So I had joined NARAS and became a member, which allowed me to enter Slim's record in the traditional blues category for the Grammys, and it got a Grammy nomination in 1988. We lost out to Willie Dixon, but we got a three-page spread in People magazine (with Ronald Reagan on the cover) because Slim didn t know what a Grammy was, and when he found out, he got drunk for a month or two. Lee Atwater read the story and was becoming a fan of Orleans Records, so he arranged a jam session at Slim's home base, the Colt 38 on Basin Street, during JazzFest 1989.

Slim made one good tour, but he didn t take to the road too kindly. The only criticism really that we got was that Slim didn t write his own tunes, and that his father, the original Guitar Slim, was a great songwriter. Then I found out that Slim had a brother, Barry, who was another (illegitimate) son of Guitar Slim and was a songwriter who had written a lot of lyrics.

But he was in the Feliciana Forensic Facility in Jackson, LA the same place Buddy Bolden was sent to  for stealing cigarettes and pleading insanity to try to beat the rap. This ended him up in the hospital for the criminally insane, and Porgy Jones and I went up there to visit him.

He sang us some of his tunes, and we made a couple of phone calls and got him out in a couple of weeks. Naturally I took him and Slim into the studio and cut the song that's on the anthology, It's A Privilege, Baby, To Be Loved By You.  It was gonna be part of the second Guitar Slim Jr. album, but Slim disappeared and we never did finish the album.

During the years, whenever my family would have a birthday party or some kind of event, I would always hire Danny Barker to play there because I had become a big fan of his from hearing him at JazzFest along with his wife, Blue Lu.

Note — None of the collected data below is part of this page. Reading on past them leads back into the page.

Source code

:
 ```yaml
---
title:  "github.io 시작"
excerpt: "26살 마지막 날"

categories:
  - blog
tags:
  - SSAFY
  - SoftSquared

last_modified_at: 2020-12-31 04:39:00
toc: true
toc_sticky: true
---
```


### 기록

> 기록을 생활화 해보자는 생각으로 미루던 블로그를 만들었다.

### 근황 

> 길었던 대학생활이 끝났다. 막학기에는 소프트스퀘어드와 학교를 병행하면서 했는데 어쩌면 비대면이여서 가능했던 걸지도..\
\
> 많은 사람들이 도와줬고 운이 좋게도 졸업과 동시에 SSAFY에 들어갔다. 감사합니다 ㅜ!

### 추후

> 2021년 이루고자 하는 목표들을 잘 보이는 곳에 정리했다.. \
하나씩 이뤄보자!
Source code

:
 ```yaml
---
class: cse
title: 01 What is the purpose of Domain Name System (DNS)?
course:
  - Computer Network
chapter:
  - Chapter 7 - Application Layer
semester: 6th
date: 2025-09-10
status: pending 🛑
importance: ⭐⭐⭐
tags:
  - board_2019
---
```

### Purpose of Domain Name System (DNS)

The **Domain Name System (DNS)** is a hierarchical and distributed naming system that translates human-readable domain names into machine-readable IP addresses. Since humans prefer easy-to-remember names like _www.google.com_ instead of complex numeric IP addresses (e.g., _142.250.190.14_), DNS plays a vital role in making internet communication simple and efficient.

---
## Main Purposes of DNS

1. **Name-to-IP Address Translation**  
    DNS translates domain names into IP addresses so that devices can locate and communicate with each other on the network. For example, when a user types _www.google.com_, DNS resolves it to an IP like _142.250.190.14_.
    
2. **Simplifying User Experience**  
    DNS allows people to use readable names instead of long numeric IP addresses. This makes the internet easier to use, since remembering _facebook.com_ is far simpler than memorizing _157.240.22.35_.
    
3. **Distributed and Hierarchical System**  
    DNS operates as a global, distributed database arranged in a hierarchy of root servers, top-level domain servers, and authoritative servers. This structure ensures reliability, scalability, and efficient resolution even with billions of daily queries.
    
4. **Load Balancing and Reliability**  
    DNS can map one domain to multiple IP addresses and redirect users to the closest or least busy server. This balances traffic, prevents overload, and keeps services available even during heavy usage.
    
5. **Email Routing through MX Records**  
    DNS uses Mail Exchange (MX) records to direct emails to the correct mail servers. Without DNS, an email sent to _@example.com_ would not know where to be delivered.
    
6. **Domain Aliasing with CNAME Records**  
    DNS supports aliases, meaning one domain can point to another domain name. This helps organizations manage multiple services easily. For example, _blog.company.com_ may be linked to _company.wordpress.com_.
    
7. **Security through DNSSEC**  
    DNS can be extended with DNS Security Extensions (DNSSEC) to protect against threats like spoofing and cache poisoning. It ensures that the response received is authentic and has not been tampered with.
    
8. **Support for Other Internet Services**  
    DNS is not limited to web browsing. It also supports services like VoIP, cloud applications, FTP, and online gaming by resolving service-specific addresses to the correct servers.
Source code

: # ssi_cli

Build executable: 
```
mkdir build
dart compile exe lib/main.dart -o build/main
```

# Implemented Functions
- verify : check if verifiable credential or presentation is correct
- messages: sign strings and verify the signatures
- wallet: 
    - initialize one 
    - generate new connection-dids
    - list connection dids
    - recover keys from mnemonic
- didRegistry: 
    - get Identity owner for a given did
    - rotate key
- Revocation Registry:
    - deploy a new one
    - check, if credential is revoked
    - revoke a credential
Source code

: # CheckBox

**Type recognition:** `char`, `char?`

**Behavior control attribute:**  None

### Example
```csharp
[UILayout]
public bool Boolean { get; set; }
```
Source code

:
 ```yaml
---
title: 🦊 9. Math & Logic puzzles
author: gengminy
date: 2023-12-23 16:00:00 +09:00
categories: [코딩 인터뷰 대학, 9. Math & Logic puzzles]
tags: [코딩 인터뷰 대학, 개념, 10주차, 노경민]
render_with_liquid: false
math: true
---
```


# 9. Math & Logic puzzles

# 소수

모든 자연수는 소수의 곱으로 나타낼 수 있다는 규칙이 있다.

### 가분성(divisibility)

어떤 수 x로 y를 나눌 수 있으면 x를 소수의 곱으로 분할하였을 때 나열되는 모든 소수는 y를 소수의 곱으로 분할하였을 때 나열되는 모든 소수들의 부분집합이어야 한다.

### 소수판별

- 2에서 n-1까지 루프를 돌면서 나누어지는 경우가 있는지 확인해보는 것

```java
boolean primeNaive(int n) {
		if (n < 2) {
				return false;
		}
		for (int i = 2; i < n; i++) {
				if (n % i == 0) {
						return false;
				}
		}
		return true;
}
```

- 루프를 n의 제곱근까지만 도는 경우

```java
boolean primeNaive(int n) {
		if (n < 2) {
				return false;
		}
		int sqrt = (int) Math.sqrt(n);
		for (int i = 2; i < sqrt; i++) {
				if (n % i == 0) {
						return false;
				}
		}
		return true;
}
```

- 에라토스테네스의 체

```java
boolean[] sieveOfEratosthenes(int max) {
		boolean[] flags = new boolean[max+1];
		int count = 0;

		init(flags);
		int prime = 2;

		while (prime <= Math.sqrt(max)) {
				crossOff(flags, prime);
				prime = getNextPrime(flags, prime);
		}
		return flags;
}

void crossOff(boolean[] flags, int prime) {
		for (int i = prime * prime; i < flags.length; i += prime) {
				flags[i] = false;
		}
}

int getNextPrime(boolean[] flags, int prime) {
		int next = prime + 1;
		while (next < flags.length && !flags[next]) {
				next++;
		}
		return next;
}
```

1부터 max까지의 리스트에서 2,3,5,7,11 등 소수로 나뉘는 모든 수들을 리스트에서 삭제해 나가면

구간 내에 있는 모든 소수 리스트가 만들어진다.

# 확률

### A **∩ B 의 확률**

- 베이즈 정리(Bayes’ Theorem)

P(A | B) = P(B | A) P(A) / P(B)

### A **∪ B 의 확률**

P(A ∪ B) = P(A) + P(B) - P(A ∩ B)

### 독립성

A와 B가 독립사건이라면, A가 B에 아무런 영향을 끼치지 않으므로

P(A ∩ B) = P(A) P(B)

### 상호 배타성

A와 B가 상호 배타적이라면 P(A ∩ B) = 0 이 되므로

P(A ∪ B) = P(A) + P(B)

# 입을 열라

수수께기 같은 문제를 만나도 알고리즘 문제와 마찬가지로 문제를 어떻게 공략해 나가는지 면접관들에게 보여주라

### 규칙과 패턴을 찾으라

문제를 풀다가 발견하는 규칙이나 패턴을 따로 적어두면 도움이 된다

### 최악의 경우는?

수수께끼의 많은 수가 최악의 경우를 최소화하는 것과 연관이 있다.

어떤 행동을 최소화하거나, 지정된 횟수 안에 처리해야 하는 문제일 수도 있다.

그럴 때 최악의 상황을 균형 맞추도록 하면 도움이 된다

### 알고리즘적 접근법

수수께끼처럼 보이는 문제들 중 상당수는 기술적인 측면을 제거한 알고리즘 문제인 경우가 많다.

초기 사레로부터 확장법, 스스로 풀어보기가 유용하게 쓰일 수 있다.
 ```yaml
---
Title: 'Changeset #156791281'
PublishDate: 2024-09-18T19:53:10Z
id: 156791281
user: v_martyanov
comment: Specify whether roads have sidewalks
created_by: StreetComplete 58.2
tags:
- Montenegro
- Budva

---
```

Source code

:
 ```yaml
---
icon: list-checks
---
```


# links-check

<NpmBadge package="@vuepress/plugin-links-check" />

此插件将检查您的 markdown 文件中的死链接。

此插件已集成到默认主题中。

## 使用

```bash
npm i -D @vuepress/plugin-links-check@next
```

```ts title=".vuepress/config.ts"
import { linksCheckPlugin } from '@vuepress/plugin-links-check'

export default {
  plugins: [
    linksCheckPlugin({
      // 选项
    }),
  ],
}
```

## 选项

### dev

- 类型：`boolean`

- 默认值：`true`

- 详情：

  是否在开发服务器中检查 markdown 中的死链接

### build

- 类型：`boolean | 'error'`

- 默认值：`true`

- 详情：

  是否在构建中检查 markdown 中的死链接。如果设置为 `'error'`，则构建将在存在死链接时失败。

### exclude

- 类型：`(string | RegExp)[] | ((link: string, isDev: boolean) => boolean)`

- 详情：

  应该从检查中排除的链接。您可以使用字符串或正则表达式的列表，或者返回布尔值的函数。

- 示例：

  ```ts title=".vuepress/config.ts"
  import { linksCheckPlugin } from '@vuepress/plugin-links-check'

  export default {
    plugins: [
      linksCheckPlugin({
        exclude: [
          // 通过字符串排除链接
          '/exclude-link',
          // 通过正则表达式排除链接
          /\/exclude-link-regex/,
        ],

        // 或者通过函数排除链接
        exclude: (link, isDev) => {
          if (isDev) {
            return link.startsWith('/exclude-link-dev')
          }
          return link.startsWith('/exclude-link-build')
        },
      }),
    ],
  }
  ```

We got to be real good friends, and inevitably we decided to make a solo record of Danny and his guitar. It was called Save The Bones, and it drew quite a bit of attention to Danny. We cut it direct to digital in a day or two at CRS studios in New Orleans, and we issued it on vinyl in 1988. The track on the anthology, Ham And Eggs,  written by Danny, features me on alarm clock and backing vocals.

Around this time I sold my house in the French Quarter and decided to move out west again, so my wife and I headed out to Santa Cruz, CA, where I had visited relatives since I was a child, and we lived out there a couple of blocks from the ocean.

I remembered meeting C.P. Love in New Orleans earlier, and he had moved to Sunnyvale, so I got in touch with him out there. He had had a couple of singles on Chimneyville, and we hooked up to write some songs together. Leo Nocentelli was coming up to Santa Cruz to do some gigs, so we grabbed him and George Porter Jr. and went into the Fantasy Records studios in Berkeley to cut some sides. Lenny McDaniel came up from L.A. and added some things, and we put the stuff out on a CD EP titled C.P. Love.

True Blue  is from those sessions, where we were trying to catch a real New Orleans soul vibe 20 years after the Summer of Love in the same studio where Creedence Clearwater had cut all their hits. It wasn t our most successful record, but it had some really good music on it.

In the spring of 1989 I flew back to New Orleans for JazzFest. The Danny Barker album had just been released a few months earlier, and I had the opportunity to record Danny at JazzFest with his band, the Jazz Hounds, with Blue Lu on vocals.

It was a great performance, with people second-lining in the aisles, and it ended up being their last JazzFest performance together, so I was really glad to get it on tape. It took me quite a while to get Blue Lu to approve the recording. Danny was cool with it, but Lu was a little nervous about the raspiness of her voice.

I kept listening to the tape and asking her about it, because I had fallen in love with the performance and really thought it should be released. Another cool thing about this recording is that it contains a great song written by Blue Lu that had never been recorded before, a classic risque blues called Bring the Greenbacks When You Come . Finally she agreed, and we got it out for JazzFest 1998 just before Blue Lu passed away.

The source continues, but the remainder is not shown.